When I was older, the elf in the wreath no longer appeared in December. However, one December when I came home from college after Finals Week, the same wreath was once again on my bedroom door. Now I was old enough to tell my parents how I felt, and I asked them to remove the wreath. When they asked why, I told them that I had always found the plastic elf to be creepy, more than a little bit disturbing.

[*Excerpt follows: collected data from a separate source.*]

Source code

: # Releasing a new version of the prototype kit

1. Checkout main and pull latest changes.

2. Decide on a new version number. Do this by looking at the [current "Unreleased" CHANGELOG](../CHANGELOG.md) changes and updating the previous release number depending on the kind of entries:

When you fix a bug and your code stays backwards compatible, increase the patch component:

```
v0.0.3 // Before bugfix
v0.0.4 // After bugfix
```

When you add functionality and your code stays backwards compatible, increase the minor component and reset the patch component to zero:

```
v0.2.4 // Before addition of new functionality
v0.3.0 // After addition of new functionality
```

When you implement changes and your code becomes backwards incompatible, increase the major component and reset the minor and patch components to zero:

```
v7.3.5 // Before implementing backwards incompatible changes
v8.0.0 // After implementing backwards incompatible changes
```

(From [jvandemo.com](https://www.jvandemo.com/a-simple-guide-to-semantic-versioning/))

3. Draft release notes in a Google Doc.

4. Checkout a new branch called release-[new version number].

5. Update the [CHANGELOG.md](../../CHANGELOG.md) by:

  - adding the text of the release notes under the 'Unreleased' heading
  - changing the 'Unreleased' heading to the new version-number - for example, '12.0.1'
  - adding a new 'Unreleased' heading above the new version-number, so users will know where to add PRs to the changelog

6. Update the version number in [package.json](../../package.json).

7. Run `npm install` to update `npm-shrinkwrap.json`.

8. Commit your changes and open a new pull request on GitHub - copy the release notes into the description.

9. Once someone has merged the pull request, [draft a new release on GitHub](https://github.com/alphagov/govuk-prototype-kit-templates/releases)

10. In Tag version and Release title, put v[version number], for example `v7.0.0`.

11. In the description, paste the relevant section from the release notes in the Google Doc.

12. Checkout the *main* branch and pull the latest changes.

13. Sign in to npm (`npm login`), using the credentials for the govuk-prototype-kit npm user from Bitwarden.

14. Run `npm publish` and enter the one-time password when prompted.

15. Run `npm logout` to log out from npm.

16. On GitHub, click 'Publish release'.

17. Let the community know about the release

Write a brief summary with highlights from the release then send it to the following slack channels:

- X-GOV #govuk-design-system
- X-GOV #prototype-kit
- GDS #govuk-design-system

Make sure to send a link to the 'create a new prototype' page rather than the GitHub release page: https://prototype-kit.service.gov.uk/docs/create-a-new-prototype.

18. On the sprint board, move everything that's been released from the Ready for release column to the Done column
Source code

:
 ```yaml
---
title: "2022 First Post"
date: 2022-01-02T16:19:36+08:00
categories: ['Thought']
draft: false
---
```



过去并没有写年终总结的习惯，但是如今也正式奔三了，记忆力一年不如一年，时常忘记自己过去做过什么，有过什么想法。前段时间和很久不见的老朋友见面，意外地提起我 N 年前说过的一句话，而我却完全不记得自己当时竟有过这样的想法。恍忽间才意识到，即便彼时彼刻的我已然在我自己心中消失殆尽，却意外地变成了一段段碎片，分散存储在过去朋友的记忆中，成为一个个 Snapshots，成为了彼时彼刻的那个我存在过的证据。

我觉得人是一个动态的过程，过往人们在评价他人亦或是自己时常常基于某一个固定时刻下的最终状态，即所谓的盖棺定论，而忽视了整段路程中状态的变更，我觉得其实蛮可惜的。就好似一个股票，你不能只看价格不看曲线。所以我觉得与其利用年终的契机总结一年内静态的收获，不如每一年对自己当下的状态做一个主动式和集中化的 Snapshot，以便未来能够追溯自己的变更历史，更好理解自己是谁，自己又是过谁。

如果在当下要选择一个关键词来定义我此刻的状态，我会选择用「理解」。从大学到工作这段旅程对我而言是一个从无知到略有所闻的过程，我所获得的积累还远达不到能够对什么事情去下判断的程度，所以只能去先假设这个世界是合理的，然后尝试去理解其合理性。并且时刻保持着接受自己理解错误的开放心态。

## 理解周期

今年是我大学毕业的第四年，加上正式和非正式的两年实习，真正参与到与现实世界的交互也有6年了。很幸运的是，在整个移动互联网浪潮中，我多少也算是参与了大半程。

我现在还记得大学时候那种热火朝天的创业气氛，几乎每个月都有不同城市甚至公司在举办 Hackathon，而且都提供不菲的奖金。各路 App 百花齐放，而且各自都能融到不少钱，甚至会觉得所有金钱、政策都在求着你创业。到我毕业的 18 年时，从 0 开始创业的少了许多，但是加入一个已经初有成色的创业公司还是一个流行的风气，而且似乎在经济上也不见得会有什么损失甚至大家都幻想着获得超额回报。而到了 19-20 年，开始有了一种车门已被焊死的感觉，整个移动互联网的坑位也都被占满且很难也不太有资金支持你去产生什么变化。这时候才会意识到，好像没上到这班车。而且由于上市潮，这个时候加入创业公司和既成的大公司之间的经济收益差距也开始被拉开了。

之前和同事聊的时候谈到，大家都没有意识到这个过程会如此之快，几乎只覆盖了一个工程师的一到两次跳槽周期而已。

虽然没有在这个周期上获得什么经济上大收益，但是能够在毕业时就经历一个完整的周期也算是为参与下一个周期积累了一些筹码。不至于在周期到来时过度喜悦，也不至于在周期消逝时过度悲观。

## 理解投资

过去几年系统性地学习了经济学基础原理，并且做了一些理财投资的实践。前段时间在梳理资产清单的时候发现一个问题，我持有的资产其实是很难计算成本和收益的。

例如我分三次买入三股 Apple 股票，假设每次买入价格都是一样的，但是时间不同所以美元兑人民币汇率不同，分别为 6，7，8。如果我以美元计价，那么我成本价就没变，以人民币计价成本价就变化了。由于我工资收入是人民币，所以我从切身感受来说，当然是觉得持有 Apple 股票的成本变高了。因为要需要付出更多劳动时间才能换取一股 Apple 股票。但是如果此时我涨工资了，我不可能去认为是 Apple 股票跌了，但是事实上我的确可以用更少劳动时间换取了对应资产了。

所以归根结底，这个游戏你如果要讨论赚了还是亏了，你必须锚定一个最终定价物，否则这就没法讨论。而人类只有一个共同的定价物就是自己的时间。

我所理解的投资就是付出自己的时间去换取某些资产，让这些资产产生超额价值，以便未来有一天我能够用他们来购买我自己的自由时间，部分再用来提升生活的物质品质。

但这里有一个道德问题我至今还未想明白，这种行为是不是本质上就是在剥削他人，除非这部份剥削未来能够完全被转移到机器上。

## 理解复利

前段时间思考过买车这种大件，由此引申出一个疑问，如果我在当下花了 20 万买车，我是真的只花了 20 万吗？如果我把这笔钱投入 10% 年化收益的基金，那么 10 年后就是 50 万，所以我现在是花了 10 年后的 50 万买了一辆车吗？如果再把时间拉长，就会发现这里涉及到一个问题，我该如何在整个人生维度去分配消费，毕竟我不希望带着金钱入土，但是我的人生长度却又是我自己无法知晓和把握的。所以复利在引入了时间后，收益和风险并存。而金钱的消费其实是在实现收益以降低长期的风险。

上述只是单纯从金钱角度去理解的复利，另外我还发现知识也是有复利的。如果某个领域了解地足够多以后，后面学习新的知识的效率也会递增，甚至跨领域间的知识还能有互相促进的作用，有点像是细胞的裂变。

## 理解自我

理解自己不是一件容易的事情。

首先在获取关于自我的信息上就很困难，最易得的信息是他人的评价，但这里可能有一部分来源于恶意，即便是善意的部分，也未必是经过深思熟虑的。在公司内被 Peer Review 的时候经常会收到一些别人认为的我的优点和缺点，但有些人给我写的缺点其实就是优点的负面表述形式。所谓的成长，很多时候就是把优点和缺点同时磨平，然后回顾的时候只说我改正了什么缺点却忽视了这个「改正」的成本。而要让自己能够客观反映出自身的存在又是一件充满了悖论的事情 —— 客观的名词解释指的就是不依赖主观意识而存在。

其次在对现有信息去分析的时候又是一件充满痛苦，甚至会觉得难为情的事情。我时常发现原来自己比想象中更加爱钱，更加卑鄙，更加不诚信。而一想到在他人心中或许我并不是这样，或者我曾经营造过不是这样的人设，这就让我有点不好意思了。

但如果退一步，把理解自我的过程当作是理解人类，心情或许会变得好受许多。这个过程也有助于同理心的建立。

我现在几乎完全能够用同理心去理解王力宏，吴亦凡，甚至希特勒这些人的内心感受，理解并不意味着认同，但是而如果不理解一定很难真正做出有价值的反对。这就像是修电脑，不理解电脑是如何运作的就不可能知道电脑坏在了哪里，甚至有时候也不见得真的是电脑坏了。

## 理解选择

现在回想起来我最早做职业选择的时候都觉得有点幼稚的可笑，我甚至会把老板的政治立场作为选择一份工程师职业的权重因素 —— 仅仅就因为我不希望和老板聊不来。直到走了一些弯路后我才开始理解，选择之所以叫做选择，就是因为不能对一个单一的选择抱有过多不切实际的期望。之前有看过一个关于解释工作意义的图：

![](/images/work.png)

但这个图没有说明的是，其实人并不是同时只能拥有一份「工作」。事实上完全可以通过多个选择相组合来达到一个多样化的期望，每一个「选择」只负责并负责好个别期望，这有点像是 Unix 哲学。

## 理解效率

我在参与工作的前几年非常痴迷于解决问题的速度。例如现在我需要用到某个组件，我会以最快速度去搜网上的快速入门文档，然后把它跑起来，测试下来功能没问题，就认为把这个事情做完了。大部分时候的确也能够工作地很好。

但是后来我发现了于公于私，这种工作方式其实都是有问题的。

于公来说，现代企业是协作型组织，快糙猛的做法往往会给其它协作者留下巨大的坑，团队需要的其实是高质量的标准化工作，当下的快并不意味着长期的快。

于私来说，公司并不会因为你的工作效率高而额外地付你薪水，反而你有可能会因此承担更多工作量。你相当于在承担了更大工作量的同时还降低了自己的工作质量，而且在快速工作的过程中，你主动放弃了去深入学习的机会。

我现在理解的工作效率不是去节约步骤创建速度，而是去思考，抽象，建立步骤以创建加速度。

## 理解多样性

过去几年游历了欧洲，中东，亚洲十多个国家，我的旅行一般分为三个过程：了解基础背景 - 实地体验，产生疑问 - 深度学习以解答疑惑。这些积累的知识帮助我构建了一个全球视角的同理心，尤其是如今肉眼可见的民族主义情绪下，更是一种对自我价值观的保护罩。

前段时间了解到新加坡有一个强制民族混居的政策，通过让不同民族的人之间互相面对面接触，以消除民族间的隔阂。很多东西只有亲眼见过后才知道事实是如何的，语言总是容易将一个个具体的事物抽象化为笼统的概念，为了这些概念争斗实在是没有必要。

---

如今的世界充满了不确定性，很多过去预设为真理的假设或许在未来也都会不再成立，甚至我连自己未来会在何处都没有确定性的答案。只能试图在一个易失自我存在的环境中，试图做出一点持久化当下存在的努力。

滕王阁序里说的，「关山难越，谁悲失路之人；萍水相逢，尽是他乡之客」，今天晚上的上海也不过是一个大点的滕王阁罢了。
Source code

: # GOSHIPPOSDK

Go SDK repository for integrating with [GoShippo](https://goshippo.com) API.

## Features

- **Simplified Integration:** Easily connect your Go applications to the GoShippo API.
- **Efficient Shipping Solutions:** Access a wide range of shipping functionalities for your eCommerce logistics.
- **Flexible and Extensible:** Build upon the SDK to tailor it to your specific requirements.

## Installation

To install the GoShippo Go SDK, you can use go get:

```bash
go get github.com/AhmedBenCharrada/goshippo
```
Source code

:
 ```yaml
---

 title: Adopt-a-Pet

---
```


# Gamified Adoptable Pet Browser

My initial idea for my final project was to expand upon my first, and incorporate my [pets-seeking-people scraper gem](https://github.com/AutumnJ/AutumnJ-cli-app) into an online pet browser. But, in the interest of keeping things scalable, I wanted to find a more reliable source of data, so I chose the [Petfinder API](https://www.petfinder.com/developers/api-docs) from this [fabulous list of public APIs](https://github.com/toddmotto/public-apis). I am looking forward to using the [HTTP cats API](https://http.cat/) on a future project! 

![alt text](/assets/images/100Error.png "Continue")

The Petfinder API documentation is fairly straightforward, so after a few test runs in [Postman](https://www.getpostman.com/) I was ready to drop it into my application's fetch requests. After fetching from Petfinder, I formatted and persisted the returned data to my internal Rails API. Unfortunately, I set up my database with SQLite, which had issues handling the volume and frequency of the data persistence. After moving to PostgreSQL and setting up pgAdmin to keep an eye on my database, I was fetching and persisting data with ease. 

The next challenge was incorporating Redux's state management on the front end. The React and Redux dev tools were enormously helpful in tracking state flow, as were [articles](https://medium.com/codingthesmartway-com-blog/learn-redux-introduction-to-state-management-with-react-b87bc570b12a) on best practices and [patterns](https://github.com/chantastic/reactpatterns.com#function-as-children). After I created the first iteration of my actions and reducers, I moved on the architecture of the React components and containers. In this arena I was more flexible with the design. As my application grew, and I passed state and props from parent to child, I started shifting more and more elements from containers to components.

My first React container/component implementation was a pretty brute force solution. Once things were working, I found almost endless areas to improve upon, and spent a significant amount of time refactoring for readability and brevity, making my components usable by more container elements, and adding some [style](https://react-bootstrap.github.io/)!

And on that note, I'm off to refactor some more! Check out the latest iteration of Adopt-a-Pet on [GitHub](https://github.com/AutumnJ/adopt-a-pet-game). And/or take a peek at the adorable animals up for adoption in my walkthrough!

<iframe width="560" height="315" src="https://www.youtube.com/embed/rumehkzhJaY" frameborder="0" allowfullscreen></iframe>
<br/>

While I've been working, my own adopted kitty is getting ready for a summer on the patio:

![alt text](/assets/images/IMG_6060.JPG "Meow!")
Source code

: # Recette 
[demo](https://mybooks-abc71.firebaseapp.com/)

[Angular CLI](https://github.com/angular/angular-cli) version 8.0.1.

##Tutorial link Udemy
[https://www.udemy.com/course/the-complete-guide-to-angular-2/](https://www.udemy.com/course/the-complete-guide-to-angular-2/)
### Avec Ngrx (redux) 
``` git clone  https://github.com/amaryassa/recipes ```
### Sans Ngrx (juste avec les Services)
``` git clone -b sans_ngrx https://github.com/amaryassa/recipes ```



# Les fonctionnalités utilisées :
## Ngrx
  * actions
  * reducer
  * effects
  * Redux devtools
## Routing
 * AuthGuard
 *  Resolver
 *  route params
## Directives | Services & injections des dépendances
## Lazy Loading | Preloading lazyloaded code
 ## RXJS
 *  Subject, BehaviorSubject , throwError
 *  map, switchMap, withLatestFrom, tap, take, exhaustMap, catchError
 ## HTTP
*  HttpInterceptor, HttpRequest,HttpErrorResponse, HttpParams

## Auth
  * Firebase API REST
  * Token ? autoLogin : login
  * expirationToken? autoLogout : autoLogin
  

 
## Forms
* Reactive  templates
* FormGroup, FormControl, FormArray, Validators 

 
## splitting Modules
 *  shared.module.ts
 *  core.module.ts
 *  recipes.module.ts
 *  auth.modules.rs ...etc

I’ve seen pictures of the Elf on a Shelf, and he looks a lot like my childhood elf. I understand, of course, that the Elf on the Shelf involves more of a story than merely spying for Santa, but the elves are similar enough for me to put my foot down and say, “Not in this house.” When my children were little, I did not frighten them with stories about a judgmental Santa with spies hidden everywhere. What little I said about Santa—and mostly I let the songs and books tell the story—made clear that he was simply a nice man who liked to give gifts at Christmastime.

Perhaps I should discuss Santa and his elfin spies with my therapist. She has already noted that I have a bit of a problem dealing with guilt over petty and harmless matters. Christmas is stressful enough, equally for adults and for children; the last thing any of us need is a sense of guilt and judgment tied to the holiday season. The joy of Christmas is not that we have all been nice and deserve gifts from Santa; the joy of the season is that we have a Savior, Christ the Lord, who rescues us from all guilt and all judgment. Several years ago, another blogger posted a very good short story with this very theme: you can read it here.

Season’s greetings, happy holidays, and a holy Advent to you all. J.